Record extracts:
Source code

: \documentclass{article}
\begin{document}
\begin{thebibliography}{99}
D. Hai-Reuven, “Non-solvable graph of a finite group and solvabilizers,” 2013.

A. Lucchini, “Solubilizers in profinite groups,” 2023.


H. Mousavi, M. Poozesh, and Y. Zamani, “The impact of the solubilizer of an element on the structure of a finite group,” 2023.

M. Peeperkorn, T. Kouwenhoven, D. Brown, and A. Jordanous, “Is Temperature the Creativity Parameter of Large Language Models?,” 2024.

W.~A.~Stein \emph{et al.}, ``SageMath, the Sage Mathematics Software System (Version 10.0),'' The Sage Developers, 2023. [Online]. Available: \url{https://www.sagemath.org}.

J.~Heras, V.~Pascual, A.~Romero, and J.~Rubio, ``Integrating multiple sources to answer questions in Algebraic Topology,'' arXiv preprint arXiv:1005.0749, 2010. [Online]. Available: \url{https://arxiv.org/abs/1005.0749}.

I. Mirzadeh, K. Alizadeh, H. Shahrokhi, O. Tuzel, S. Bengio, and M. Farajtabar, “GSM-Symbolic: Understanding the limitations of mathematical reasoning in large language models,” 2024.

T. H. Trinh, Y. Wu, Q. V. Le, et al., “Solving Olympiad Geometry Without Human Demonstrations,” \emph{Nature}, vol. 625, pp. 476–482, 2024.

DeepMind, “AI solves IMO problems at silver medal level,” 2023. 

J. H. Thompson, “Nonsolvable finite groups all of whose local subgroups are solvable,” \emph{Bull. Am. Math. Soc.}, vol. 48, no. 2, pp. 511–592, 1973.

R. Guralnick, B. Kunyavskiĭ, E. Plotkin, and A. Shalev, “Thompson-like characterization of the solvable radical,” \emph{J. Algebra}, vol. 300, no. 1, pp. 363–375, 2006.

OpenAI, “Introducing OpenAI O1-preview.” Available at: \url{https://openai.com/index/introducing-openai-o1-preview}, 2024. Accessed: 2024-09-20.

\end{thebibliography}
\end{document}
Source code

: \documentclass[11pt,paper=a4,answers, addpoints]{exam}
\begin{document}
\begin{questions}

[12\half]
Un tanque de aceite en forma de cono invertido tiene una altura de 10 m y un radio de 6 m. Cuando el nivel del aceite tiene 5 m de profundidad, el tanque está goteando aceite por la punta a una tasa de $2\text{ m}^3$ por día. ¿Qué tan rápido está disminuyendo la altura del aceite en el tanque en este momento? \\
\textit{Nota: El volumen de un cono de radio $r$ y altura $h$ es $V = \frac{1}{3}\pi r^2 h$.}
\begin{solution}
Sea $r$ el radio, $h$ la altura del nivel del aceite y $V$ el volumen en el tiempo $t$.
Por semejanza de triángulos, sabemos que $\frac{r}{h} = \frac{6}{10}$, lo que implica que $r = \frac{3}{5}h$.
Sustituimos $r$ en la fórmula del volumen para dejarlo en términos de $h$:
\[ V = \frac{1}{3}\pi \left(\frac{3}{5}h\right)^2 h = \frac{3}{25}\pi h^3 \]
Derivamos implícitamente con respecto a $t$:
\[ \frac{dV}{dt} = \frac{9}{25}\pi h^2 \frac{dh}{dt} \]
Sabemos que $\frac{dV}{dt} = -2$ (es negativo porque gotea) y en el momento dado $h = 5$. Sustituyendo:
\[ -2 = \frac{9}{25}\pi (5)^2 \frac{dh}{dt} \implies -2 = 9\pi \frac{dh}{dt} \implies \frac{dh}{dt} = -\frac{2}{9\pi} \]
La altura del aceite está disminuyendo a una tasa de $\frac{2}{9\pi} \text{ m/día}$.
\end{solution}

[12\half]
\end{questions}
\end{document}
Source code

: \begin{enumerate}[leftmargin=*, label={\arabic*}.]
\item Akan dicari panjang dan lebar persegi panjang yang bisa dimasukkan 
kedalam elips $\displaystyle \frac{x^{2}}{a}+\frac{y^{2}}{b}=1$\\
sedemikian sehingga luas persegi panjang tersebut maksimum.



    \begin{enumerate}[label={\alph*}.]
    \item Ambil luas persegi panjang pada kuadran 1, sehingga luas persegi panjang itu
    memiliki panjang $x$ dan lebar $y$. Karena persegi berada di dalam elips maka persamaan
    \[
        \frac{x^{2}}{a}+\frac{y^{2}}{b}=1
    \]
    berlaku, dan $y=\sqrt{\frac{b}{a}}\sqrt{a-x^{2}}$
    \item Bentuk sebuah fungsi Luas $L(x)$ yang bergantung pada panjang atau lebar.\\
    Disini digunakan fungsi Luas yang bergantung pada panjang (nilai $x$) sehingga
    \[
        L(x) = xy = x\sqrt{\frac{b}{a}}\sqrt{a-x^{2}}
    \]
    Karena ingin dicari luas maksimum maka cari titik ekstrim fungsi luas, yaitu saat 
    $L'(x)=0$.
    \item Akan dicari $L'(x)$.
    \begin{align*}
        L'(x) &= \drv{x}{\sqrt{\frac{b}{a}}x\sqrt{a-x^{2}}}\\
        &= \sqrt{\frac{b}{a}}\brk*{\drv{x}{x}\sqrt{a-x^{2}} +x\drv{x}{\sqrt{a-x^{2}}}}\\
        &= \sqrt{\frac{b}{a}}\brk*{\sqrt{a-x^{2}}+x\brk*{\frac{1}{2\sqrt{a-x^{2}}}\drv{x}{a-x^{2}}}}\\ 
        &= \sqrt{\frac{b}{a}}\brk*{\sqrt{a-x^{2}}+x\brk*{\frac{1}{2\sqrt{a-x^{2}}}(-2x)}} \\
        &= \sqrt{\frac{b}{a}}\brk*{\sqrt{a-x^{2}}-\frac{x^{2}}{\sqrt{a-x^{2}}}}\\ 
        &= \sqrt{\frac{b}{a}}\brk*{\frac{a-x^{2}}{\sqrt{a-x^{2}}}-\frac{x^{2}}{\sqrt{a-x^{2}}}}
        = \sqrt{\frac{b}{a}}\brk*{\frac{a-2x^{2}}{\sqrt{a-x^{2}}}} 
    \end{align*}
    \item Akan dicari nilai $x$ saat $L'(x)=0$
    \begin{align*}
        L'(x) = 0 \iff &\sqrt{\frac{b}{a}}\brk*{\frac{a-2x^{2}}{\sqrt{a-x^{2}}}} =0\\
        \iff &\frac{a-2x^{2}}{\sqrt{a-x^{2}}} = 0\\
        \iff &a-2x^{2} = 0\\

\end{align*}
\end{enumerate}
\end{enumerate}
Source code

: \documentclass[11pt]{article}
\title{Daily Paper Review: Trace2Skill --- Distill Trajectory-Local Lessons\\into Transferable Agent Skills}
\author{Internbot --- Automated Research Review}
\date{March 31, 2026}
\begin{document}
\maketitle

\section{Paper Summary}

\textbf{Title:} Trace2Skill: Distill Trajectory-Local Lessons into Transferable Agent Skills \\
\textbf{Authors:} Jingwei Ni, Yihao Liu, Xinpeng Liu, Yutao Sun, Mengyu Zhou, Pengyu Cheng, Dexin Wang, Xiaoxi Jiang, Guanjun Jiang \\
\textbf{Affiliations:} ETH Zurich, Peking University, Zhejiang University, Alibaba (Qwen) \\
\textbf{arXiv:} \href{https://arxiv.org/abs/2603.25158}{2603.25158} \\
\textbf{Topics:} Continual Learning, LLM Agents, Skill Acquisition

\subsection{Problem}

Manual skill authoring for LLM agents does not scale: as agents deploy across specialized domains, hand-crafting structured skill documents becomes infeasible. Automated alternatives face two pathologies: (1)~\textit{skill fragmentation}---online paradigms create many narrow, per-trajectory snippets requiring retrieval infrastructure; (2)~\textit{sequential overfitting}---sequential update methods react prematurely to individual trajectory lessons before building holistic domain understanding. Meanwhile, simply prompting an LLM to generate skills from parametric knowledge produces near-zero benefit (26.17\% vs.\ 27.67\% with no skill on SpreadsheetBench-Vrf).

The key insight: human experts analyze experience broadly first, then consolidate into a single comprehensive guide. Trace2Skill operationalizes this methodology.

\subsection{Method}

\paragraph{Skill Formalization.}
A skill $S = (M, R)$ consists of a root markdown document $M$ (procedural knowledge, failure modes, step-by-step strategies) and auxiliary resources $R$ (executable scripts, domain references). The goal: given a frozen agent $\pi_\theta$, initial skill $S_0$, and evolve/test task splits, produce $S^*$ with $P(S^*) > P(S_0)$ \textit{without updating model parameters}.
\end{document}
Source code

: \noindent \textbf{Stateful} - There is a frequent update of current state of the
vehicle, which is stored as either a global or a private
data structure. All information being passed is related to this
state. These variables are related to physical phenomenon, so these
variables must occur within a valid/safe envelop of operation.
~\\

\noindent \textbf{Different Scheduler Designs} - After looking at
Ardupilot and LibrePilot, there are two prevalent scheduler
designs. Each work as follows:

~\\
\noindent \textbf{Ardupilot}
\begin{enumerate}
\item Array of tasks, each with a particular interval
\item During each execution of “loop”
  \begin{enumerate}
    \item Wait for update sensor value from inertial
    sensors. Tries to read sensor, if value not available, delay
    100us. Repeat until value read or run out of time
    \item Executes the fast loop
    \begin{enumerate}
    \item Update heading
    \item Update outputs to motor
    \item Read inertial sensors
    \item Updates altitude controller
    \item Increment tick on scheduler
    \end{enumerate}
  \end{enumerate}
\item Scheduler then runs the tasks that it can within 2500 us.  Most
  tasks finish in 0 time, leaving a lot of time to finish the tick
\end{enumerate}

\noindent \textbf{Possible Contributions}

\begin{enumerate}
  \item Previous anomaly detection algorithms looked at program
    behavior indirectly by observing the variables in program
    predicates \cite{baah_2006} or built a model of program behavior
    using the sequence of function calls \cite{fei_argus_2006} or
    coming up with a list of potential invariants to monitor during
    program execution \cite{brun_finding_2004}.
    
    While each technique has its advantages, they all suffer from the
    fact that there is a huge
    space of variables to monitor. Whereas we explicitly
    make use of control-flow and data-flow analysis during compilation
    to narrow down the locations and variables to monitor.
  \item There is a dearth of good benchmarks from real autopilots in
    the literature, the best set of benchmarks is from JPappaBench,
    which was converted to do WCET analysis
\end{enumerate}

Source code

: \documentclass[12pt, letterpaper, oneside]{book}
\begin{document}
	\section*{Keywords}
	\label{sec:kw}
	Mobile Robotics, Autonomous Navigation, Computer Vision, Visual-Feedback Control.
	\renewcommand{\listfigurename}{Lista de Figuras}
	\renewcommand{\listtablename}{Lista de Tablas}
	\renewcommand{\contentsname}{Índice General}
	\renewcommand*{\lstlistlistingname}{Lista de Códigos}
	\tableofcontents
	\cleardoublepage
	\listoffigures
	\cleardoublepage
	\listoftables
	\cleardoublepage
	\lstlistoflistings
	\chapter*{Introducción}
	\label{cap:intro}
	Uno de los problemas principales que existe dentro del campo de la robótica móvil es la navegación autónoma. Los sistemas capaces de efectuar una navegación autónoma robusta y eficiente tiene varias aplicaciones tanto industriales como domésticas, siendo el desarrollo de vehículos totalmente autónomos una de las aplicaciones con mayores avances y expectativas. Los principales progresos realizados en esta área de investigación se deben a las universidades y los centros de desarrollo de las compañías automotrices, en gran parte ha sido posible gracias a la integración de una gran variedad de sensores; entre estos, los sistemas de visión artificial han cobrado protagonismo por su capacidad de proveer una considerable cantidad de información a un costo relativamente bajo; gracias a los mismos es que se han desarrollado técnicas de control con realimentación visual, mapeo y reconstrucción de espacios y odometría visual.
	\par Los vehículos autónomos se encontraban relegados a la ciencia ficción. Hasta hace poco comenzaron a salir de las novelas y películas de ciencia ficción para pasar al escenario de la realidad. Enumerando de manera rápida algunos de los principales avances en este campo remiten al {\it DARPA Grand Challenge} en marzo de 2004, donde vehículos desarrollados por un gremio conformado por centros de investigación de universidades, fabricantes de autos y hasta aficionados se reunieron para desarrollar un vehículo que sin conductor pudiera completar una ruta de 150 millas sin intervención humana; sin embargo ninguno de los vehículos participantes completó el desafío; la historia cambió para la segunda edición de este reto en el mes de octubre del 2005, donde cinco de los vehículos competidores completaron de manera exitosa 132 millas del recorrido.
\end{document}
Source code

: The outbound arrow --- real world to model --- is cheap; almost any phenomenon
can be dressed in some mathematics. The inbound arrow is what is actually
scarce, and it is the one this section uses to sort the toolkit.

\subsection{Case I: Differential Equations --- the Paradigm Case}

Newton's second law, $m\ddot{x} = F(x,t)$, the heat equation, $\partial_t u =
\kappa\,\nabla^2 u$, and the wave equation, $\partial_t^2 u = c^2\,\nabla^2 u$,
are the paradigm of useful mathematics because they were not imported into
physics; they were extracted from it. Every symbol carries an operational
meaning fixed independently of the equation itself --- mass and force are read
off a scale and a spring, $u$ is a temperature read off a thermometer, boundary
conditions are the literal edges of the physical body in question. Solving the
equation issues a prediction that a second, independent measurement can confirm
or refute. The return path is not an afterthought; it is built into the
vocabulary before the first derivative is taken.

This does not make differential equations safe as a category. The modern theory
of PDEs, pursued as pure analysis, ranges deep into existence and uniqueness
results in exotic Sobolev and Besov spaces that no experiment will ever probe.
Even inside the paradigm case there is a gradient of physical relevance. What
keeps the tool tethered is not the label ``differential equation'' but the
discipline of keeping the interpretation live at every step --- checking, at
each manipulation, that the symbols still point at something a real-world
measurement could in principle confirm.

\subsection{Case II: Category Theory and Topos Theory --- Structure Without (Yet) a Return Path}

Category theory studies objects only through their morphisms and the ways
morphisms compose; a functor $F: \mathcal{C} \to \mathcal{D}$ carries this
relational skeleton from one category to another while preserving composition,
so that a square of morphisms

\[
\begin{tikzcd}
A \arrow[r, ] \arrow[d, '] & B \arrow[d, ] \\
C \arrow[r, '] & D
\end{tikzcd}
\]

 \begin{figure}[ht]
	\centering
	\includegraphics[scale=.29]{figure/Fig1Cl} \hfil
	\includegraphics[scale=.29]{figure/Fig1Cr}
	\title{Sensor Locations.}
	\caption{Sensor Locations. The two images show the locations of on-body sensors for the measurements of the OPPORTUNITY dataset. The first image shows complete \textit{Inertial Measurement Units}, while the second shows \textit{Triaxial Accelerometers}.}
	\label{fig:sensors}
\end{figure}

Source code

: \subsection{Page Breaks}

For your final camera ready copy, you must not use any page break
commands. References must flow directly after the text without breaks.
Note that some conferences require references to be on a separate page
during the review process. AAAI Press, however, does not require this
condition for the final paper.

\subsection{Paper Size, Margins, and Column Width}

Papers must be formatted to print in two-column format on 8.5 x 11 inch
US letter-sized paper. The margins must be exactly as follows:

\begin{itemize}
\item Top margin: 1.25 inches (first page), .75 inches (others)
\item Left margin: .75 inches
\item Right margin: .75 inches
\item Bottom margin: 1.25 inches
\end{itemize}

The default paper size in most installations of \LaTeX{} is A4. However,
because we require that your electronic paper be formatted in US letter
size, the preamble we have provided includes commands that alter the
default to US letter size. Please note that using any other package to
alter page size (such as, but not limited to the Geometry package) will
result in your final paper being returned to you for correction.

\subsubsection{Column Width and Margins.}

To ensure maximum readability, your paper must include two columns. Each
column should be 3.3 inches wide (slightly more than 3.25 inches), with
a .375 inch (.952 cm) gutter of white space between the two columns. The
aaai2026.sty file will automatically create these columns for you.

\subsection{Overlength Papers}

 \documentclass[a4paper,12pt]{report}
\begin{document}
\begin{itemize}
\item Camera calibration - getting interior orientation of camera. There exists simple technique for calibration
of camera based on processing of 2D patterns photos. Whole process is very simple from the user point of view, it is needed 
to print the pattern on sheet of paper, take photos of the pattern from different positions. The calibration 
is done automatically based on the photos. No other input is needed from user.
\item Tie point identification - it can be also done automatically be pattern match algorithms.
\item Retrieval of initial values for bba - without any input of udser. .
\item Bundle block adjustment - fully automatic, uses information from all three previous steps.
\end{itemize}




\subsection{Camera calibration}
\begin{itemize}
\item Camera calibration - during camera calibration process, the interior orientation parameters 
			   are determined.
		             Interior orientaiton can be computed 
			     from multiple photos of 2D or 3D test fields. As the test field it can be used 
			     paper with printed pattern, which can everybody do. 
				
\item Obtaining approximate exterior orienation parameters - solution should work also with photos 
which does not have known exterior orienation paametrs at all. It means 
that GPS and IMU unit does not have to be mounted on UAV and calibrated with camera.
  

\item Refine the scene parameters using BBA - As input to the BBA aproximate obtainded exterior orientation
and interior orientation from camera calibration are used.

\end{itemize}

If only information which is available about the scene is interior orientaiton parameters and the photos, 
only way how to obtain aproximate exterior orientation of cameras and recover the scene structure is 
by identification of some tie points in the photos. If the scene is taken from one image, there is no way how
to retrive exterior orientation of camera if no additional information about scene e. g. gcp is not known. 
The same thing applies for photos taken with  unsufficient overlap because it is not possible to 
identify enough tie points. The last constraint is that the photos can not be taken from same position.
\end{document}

What you will do: Please restate the records word for word. Go from the first line to the line with "I. Mirzadeh, K." and include both.

Exercise output:
Source code

: \documentclass{article}
\begin{document}
\begin{thebibliography}{99}
D. Hai-Reuven, “Non-solvable graph of a finite group and solvabilizers,” 2013.

A. Lucchini, “Solubilizers in profinite groups,” 2023.


H. Mousavi, M. Poozesh, and Y. Zamani, “The impact of the solubilizer of an element on the structure of a finite group,” 2023.

M. Peeperkorn, T. Kouwenhoven, D. Brown, and A. Jordanous, “Is Temperature the Creativity Parameter of Large Language Models?,” 2024.

W.~A.~Stein \emph{et al.}, ``SageMath, the Sage Mathematics Software System (Version 10.0),'' The Sage Developers, 2023. [Online]. Available: \url{https://www.sagemath.org}.

J.~Heras, V.~Pascual, A.~Romero, and J.~Rubio, ``Integrating multiple sources to answer questions in Algebraic Topology,'' arXiv preprint arXiv:1005.0749, 2010. [Online]. Available: \url{https://arxiv.org/abs/1005.0749}.

I. Mirzadeh, K. Alizadeh, H. Shahrokhi, O. Tuzel, S. Bengio, and M. Farajtabar, “GSM-Symbolic: Understanding the limitations of mathematical reasoning in large language models,” 2024.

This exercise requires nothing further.